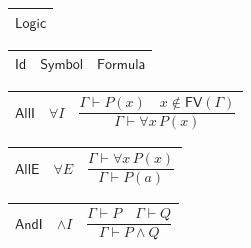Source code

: \documentclass[11pt]{amsart}
\renewcommand{\arraystretch}{1.4}
\newlength{\FTCOneColumnBody}
\newlength{\FTCThreeColumnBody}
\begin{document}
{\centering
\renewcommand{\arraystretch}{1.4}
\par\setlength{\parskip}{0pt}\nointerlineskip
\noindent
\begin{tabular}{|@{}>{\centering\arraybackslash}m{\FTCOneColumnBody}|}\hline
$\displaystyle \textsf{Logic}$\\ \hline
\end{tabular}%
\par\setlength{\parskip}{0pt}\nointerlineskip
\noindent
\begin{tabular}{|@{}>{\centering\arraybackslash}m{0.176056\FTCThreeColumnBody}|>{\centering\arraybackslash}m{0.225352\FTCThreeColumnBody}|>{\centering\arraybackslash}m{0.598591\FTCThreeColumnBody}|}\hline
$\displaystyle \textsf{Id}$ & $\displaystyle \textsf{Symbol}$ & $\displaystyle \textsf{Formula}$\\ \hline
\end{tabular}%
\par\setlength{\parskip}{0pt}\nointerlineskip
\noindent
\begin{tabular}{|@{}>{\centering\arraybackslash}m{0.176056\FTCThreeColumnBody}|>{\centering\arraybackslash}m{0.225352\FTCThreeColumnBody}|>{\centering\arraybackslash}m{0.598591\FTCThreeColumnBody}|}\hline
\hypertarget{rule:AllI}{$\displaystyle \textsf{AllI}$} & $\displaystyle \forall I$ & \rule[-3.3ex]{0pt}{7.8ex}$\displaystyle \dfrac{\Gamma\vdash P(x)\quad x\notin\textsf{FV}(\Gamma)}{\Gamma\vdash\forall x\,P(x)}$\\ \hline
\end{tabular}%
\par\setlength{\parskip}{0pt}\nointerlineskip
\noindent
\begin{tabular}{|@{}>{\centering\arraybackslash}m{0.176056\FTCThreeColumnBody}|>{\centering\arraybackslash}m{0.225352\FTCThreeColumnBody}|>{\centering\arraybackslash}m{0.598591\FTCThreeColumnBody}|}\hline
\hypertarget{rule:AllE}{$\displaystyle \textsf{AllE}$} & $\displaystyle \forall E$ & \rule[-3.3ex]{0pt}{7.8ex}$\displaystyle \dfrac{\Gamma\vdash\forall x\,P(x)}{\Gamma\vdash P(a)}$\\ \hline
\end{tabular}%
\par\setlength{\parskip}{0pt}\nointerlineskip
\noindent
\begin{tabular}{|@{}>{\centering\arraybackslash}m{0.176056\FTCThreeColumnBody}|>{\centering\arraybackslash}m{0.225352\FTCThreeColumnBody}|>{\centering\arraybackslash}m{0.598591\FTCThreeColumnBody}|}\hline
\hypertarget{rule:AndI}{$\displaystyle \textsf{AndI}$} & $\displaystyle \wedge I$ & \rule[-3.3ex]{0pt}{7.8ex}$\displaystyle \dfrac{\Gamma\vdash P\quad\Gamma\vdash Q}{\Gamma\vdash P\land Q}$\\ \hline

\end{tabular}}
\end{document}
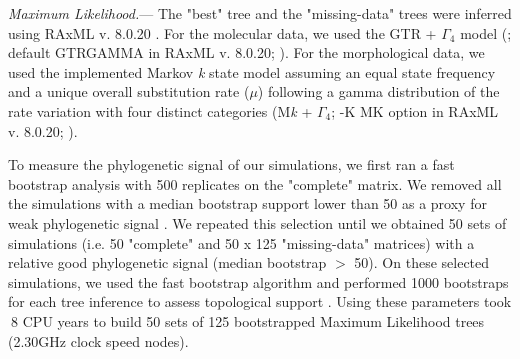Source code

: \documentclass[12pt,letterpaper]{article}
\renewcommand{\subsubsection}[1]{%
\vspace{2ex}
\noindent
\textit{#1.}---}
\begin{document}
\subsubsection{Maximum Likelihood}
The "best" tree and the "missing-data" trees were inferred using RAxML v. 8.0.20 \citep{Stamatakis21012014}. For the molecular data, we used the GTR + $\Gamma_4$ model (\citealt{tavare1986}; default GTRGAMMA in RAxML v. 8.0.20; \citealt{Stamatakis21012014}).%
For the morphological data, we used the implemented Markov \textit{k} state model \citep{lewisa2001} %
 assuming an equal state frequency and a unique overall substitution rate ($\mu$) following a gamma distribution of the rate variation with four distinct categories (M\textit{k} + $\Gamma_4$; -K MK option in RAxML v. 8.0.20; \citealt{Stamatakis21012014}).

To measure the phylogenetic signal of our simulations, we first ran a fast bootstrap analysis with 500 replicates on the "complete" matrix. We removed all the simulations with a median bootstrap support lower than 50 as a proxy for weak phylogenetic signal \citep{zanderminimal2004}. We repeated this selection until we obtained 50 sets of simulations (i.e. 50 "complete" and 50 x 125 "missing-data" matrices) with a relative good phylogenetic signal (median bootstrap $>$ 50). On these selected simulations, we used the fast bootstrap algorithm and performed 1000 bootstraps for each tree inference to assess topological support \citep{pattengale2010many}.
Using these parameters took $~$8 %
CPU years to build 50 sets of 125 bootstrapped Maximum Likelihood trees (2.30GHz clock speed nodes).
\end{document}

**Exercise instructions:**
Retype the data above as given, letting no picture into the copy.

**The answer:**
Source code

: \documentclass[11pt]{amsart}
\renewcommand{\arraystretch}{1.4}
\newlength{\FTCOneColumnBody}
\newlength{\FTCThreeColumnBody}
\begin{document}
{\centering
\renewcommand{\arraystretch}{1.4}
\par\setlength{\parskip}{0pt}\nointerlineskip
\noindent
\begin{tabular}{|@{}>{\centering\arraybackslash}m{\FTCOneColumnBody}|}\hline
$\displaystyle \textsf{Logic}$\\ \hline
\end{tabular}%
\par\setlength{\parskip}{0pt}\nointerlineskip
\noindent
\begin{tabular}{|@{}>{\centering\arraybackslash}m{0.176056\FTCThreeColumnBody}|>{\centering\arraybackslash}m{0.225352\FTCThreeColumnBody}|>{\centering\arraybackslash}m{0.598591\FTCThreeColumnBody}|}\hline
$\displaystyle \textsf{Id}$ & $\displaystyle \textsf{Symbol}$ & $\displaystyle \textsf{Formula}$\\ \hline
\end{tabular}%
\par\setlength{\parskip}{0pt}\nointerlineskip
\noindent
\begin{tabular}{|@{}>{\centering\arraybackslash}m{0.176056\FTCThreeColumnBody}|>{\centering\arraybackslash}m{0.225352\FTCThreeColumnBody}|>{\centering\arraybackslash}m{0.598591\FTCThreeColumnBody}|}\hline
\hypertarget{rule:AllI}{$\displaystyle \textsf{AllI}$} & $\displaystyle \forall I$ & \rule[-3.3ex]{0pt}{7.8ex}$\displaystyle \dfrac{\Gamma\vdash P(x)\quad x\notin\textsf{FV}(\Gamma)}{\Gamma\vdash\forall x\,P(x)}$\\ \hline
\end{tabular}%
\par\setlength{\parskip}{0pt}\nointerlineskip
\noindent
\begin{tabular}{|@{}>{\centering\arraybackslash}m{0.176056\FTCThreeColumnBody}|>{\centering\arraybackslash}m{0.225352\FTCThreeColumnBody}|>{\centering\arraybackslash}m{0.598591\FTCThreeColumnBody}|}\hline
\hypertarget{rule:AllE}{$\displaystyle \textsf{AllE}$} & $\displaystyle \forall E$ & \rule[-3.3ex]{0pt}{7.8ex}$\displaystyle \dfrac{\Gamma\vdash\forall x\,P(x)}{\Gamma\vdash P(a)}$\\ \hline
\end{tabular}%
\par\setlength{\parskip}{0pt}\nointerlineskip
\noindent
\begin{tabular}{|@{}>{\centering\arraybackslash}m{0.176056\FTCThreeColumnBody}|>{\centering\arraybackslash}m{0.225352\FTCThreeColumnBody}|>{\centering\arraybackslash}m{0.598591\FTCThreeColumnBody}|}\hline
\hypertarget{rule:AndI}{$\displaystyle \textsf{AndI}$} & $\displaystyle \wedge I$ & \rule[-3.3ex]{0pt}{7.8ex}$\displaystyle \dfrac{\Gamma\vdash P\quad\Gamma\vdash Q}{\Gamma\vdash P\land Q}$\\ \hline

\end{tabular}}
\end{document}
Source code

: \documentclass[12pt,letterpaper]{article}
\renewcommand{\subsubsection}[1]{%
\vspace{2ex}
\noindent
\textit{#1.}---}
\begin{document}
\subsubsection{Maximum Likelihood}
The "best" tree and the "missing-data" trees were inferred using RAxML v. 8.0.20 \citep{Stamatakis21012014}. For the molecular data, we used the GTR + $\Gamma_4$ model (\citealt{tavare1986}; default GTRGAMMA in RAxML v. 8.0.20; \citealt{Stamatakis21012014}).%
For the morphological data, we used the implemented Markov \textit{k} state model \citep{lewisa2001} %
 assuming an equal state frequency and a unique overall substitution rate ($\mu$) following a gamma distribution of the rate variation with four distinct categories (M\textit{k} + $\Gamma_4$; -K MK option in RAxML v. 8.0.20; \citealt{Stamatakis21012014}).

To measure the phylogenetic signal of our simulations, we first ran a fast bootstrap analysis with 500 replicates on the "complete" matrix. We removed all the simulations with a median bootstrap support lower than 50 as a proxy for weak phylogenetic signal \citep{zanderminimal2004}. We repeated this selection until we obtained 50 sets of simulations (i.e. 50 "complete" and 50 x 125 "missing-data" matrices) with a relative good phylogenetic signal (median bootstrap $>$ 50). On these selected simulations, we used the fast bootstrap algorithm and performed 1000 bootstraps for each tree inference to assess topological support \citep{pattengale2010many}.
Using these parameters took $~$8 %
CPU years to build 50 sets of 125 bootstrapped Maximum Likelihood trees (2.30GHz clock speed nodes).
\end{document}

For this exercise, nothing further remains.